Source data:

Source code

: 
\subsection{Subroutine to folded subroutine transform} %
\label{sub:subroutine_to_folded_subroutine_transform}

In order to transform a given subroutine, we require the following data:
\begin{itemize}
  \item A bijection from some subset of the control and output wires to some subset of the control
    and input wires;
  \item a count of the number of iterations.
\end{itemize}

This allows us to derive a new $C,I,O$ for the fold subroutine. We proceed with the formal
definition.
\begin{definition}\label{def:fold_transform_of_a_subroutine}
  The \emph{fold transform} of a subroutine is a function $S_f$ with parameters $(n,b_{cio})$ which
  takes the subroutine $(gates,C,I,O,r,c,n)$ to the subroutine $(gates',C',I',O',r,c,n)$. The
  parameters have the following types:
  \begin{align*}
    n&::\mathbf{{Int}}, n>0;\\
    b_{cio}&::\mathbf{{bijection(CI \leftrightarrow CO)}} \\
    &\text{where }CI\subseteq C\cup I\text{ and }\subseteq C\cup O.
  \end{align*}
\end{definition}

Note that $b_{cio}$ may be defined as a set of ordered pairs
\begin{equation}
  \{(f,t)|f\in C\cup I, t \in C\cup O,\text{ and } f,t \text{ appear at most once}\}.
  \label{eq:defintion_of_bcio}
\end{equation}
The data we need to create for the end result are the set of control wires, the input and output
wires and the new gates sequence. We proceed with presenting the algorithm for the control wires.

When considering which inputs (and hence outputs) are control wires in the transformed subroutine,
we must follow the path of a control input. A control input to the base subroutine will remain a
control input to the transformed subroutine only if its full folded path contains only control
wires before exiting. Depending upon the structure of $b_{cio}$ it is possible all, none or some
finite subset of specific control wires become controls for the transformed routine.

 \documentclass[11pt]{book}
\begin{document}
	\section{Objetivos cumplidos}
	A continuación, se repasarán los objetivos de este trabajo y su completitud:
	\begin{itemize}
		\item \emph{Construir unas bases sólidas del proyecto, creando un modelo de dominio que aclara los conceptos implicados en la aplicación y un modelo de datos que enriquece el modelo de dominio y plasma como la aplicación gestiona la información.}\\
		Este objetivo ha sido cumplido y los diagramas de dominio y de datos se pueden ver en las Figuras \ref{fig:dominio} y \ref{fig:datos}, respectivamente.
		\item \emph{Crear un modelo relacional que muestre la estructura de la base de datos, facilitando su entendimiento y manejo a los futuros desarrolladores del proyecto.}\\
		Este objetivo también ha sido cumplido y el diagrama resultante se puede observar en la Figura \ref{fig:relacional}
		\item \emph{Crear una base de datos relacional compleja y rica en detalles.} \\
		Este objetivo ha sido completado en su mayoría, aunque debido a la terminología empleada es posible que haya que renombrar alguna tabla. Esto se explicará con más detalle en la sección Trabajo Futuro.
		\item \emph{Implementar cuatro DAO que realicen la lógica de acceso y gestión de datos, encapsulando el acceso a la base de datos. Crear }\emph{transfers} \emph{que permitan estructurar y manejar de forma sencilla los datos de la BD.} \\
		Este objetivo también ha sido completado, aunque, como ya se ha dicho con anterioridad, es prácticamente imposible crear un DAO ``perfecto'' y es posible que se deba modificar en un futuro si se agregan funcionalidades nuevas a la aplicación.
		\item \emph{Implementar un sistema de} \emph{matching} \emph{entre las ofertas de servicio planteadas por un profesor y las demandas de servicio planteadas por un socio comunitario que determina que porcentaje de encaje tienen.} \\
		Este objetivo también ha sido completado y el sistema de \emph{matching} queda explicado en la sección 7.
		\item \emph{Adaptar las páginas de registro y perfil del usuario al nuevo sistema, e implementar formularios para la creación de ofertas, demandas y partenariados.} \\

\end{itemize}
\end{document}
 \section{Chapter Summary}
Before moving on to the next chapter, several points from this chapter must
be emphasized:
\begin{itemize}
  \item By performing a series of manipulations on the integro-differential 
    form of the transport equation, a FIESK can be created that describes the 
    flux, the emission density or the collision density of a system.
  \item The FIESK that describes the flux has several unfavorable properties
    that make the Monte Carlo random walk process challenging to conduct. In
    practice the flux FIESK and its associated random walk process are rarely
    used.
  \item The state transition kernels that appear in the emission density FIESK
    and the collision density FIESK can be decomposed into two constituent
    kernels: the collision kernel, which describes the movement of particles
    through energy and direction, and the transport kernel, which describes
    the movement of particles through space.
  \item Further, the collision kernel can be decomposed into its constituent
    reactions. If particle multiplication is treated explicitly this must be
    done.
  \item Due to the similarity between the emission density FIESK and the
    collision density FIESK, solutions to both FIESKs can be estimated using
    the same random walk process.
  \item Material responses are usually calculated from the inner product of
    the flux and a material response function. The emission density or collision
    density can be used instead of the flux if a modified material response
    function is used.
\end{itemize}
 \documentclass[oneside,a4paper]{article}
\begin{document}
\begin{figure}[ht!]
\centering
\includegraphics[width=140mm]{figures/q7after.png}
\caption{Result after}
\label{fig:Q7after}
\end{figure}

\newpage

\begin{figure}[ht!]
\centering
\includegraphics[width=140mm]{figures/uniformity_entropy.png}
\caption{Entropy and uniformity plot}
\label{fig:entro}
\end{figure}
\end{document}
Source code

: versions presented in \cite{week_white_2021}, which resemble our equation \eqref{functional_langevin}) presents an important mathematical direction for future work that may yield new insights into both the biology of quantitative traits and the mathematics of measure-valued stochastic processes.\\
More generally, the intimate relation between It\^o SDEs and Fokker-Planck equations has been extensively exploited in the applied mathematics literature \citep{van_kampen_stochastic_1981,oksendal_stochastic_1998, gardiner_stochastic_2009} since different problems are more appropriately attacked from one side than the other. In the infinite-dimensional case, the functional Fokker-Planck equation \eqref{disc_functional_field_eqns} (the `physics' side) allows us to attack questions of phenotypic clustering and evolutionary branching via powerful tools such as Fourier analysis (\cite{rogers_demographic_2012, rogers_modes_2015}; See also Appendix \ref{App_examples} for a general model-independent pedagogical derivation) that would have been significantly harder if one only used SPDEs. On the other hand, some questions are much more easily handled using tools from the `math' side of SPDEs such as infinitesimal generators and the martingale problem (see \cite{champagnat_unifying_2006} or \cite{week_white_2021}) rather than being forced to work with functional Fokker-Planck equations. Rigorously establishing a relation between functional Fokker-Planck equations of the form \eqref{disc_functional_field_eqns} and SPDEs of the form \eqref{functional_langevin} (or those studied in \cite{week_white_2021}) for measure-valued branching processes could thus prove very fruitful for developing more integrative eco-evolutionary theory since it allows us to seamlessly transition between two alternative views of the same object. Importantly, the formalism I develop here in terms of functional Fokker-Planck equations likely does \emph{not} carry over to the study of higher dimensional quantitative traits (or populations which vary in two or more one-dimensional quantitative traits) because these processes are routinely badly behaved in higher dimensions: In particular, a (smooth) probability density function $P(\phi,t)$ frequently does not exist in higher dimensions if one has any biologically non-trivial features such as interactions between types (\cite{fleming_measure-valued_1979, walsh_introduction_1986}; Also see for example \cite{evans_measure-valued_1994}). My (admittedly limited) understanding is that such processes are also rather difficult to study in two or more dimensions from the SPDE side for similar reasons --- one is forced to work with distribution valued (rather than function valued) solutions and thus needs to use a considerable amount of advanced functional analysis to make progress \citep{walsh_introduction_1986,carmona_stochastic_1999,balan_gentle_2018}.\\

Task requirements | Would you copy out every line in the records that includes the string "describes"?

Solution |
    form of the transport equation, a FIESK can be created that describes the 
  \item The FIESK that describes the flux has several unfavorable properties
    kernels: the collision kernel, which describes the movement of particles
    through energy and direction, and the transport kernel, which describes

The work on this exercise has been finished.